(Source material begins)

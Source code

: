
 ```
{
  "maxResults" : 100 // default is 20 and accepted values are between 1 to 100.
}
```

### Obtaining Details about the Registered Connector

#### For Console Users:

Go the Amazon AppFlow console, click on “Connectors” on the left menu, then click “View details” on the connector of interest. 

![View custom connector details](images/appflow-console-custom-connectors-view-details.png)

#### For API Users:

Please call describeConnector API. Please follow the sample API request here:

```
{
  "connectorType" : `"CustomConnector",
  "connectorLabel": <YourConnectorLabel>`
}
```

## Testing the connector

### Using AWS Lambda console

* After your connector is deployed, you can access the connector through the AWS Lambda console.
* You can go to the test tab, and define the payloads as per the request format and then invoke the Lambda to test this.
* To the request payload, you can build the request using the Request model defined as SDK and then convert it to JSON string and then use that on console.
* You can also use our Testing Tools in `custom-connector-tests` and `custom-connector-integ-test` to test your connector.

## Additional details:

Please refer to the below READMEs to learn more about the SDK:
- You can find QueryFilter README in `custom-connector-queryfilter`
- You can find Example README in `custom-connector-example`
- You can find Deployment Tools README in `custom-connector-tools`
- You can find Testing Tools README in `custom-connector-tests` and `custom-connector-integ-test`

(Source material ends)
(Source material begins)

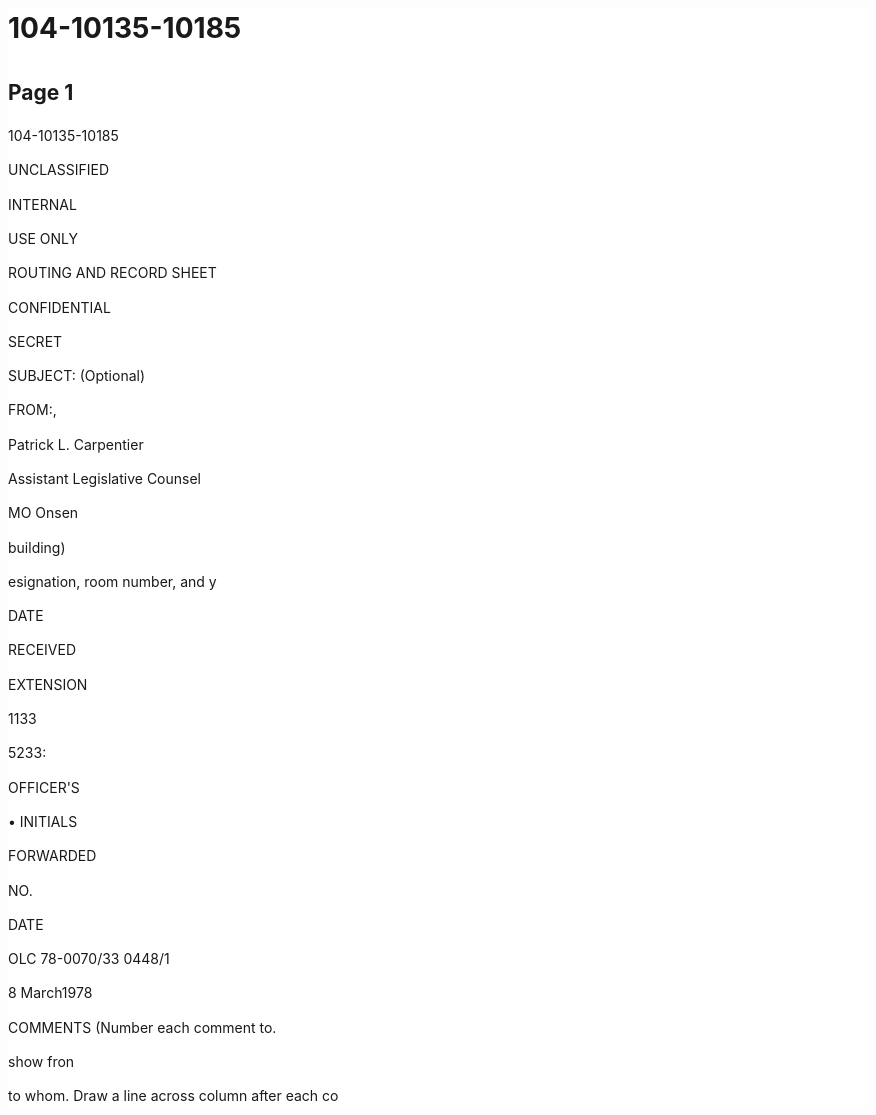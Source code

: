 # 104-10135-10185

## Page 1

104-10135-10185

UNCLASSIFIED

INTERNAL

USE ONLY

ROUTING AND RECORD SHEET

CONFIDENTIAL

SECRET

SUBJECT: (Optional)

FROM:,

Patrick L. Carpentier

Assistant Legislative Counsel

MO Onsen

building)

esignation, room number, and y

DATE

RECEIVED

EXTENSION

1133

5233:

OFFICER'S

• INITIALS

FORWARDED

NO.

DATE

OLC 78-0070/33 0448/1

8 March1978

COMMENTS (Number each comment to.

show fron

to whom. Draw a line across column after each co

(Source material ends)

> Work to be completed
One stretch of the lines above is wanted, from the line that contains "8 March1978" through the line that contains "to whom. Draw". Output it exactly.

> Reply
8 March1978

COMMENTS (Number each comment to.

show fron

to whom. Draw a line across column after each co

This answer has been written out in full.